The method of the invention prepares NaYF4@SiO2SiO in nanoparticles2Plays a plurality of roles; SiO22As NaYF4The medium between the carbon dots can play a role in energy transfer; SiO22As commonly used to NaYF4Surface modifying material, possibly NaYF4The luminous intensity is enhanced; SiO22Grafting of other functional groups or metal ions onto the surface can also be carried out as a function of the surface state transition.

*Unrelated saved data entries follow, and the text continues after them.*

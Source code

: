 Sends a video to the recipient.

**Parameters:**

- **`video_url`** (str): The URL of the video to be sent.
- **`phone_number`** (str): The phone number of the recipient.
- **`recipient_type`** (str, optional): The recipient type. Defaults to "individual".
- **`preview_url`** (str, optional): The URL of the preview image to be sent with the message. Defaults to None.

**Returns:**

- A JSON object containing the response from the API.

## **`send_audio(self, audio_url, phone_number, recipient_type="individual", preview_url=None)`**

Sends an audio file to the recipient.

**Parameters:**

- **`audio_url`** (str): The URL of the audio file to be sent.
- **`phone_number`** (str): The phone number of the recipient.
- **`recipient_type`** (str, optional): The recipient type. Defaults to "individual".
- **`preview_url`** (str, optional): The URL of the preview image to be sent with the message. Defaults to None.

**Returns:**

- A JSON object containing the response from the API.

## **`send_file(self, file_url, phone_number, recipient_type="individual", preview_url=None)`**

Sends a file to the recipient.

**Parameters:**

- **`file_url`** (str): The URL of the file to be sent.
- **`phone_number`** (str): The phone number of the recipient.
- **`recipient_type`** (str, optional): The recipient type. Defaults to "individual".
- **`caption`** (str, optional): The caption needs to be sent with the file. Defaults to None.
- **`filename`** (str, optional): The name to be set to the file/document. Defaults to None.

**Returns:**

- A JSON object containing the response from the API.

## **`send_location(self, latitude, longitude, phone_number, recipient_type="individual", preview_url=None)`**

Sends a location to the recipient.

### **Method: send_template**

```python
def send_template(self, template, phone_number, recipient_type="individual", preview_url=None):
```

Compared with the prior art, the invention has the following advantages and beneficial effects:
(1) the invention adopts a hydrothermal method to prepare NaYF4The hydrothermal method is the most common method for synthesizing the up-conversion nano luminescent material, and the prepared nano particles are uniform in size, uniform in distribution and good in water solubility.
(2) The NaYF prepared by the invention4@SiO2The nano particles have good water solubility, and are uniform in size and distribution; the surface of the nano-porous carbon material can be grafted with various substances, such as carbon quantum dots, gold nanoparticles and the like, and the nano-porous carbon material is widely applied.
(3) The prepared nano composite material is novel; no NaYF exists so far4The up-conversion luminescent material and the carbon dots are compounded into the composite material with the dual-mode luminescence phenomenon in a solid state.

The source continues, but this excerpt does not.